Since the 2016 presidential election, the term “fake news” has become a ubiquitous part of our media and political vocabulary. But as we all know, the “fake news” label is often, well, “fake.”  So what can media entities do when they are unfairly tagged with the “fake news” moniker?  Normally not much—the First Amendment would make it rather difficult to challenge the truth of a such a hyperbolic claim (and realistically, the media has no real interest in curtailing these free speech rights).  CNN, however, has found a way to fight back that is sure to stir debate in media, legal and political circles.

On Tuesday, CNN refused to air a 30-second TV spot marking President Trump’s 100th day in office. The reason?  A one-second graphic showing MSNBC’s Andrea Mitchell, CNN’s Wolf Blitzer, MSNBC’s Rachel Maddow, ABC News’ George Stephanopoulos and CBS News’ Scott Pelley with “FAKE NEWS” written in red across their faces.  CNN says its decision to pull the ad (which can be viewed in its entirety here) was not because CNN did not like the message.
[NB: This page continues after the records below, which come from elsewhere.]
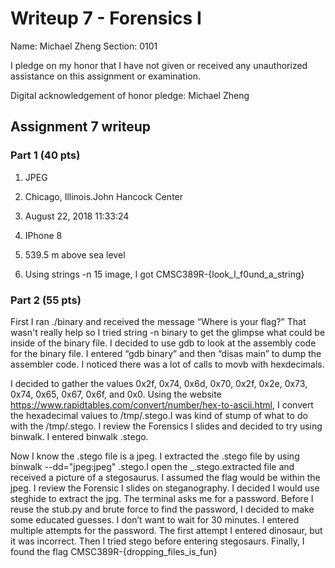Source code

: Writeup 7 - Forensics I
======

Name: Michael Zheng
Section: 0101

I pledge on my honor that I have not given or received any unauthorized assistance on this assignment or examination.

Digital acknowledgement of honor pledge: Michael Zheng

## Assignment 7 writeup

### Part 1 (40 pts)

1. JPEG

2. Chicago, Illinois.John Hancock Center

3. August 22, 2018 11:33:24

4. IPhone 8

5. 539.5 m above sea level

6. Using strings -n 15 image, I got CMSC389R-{look_I_f0und_a_string}

### Part 2 (55 pts)


First I ran ./binary and received the message “Where is your flag?”  That wasn't really help so I tried string -n binary to get the glimpse what could be inside of the binary file. I decided to use gdb to look at the assembly code for the binary file. I entered “gdb binary” and then “disas main” to dump the assembler code. I noticed there was a lot of calls to movb with hexdecimals.

I decided to gather the values 0x2f, 0x74, 0x6d, 0x70, 0x2f, 0x2e, 0x73, 0x74, 0x65, 0x67, 0x6f, and 0x0. Using the website https://www.rapidtables.com/convert/number/hex-to-ascii.html, I convert the hexadecimal values to /tmp/.stego.I was kind of stump of what to do with the /tmp/.stego. I review the Forensics I slides and decided to try using binwalk. I entered binwalk .stego.


Now I know the .stego file is a jpeg. I extracted the .stego file by using
binwalk --dd="jpeg:jpeg" .stego.I open the _.stego.extracted file and received a picture of a stegosaurus. I assumed the flag would be within the jpeg. I review the Forensic I slides on steganography. I decided I would use steghide to extract the jpg. The terminal asks me for a password. Before I reuse the stub.py and brute force to find the password, I decided to make some educated guesses. I don’t want to wait for 30 minutes. I entered multiple attempts for the password. The first attempt I entered dinosaur, but it was incorrect. Then I tried stego before entering stegosaurs. Finally, I found the flag CMSC389R-{dropping_files_is_fun}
Rather, CNN says that the “fake news” claim is false and thus, the ad itself violated CNN’s false advertising policies.  CNN stated: “The mainstream media is not fake news, and therefore the ad is false.  Per our policy it will be accepted only if the graphic is deleted.”

Of course, it seems unlikely that the FTC will be knocking on the White House door to pursue a truth-in-advertising claim (even if the FTC did not ultimately answer to President Trump). Although there is still a distinction between myth and fact, labeling something as “fake” seems to be increasingly open to interpretation, and a court probably would not find that labeling a news outlet as “fake news” in President Trump’s ad (or any other ad) is actionable false advertising.  But CNN’s move does open a new door to challenge the “fake news” claims—albeit by curtailing speech.

Not surprisingly, President Trump’s camp sees no merit to CNN’s position. In a statement on his Facebook page, President Trump doubled down on his claim, stating that “[i]t is absolutely shameful to see the media blocking the positive message that I am trying to share with the country. We will fight back – OUR message will not be silenced by FAKE and BIAS news!” As the battle between the new administration and the traditional media continues to intensify, those with an interest in media law should watch with great interest to see how First Amendment rights may be affected.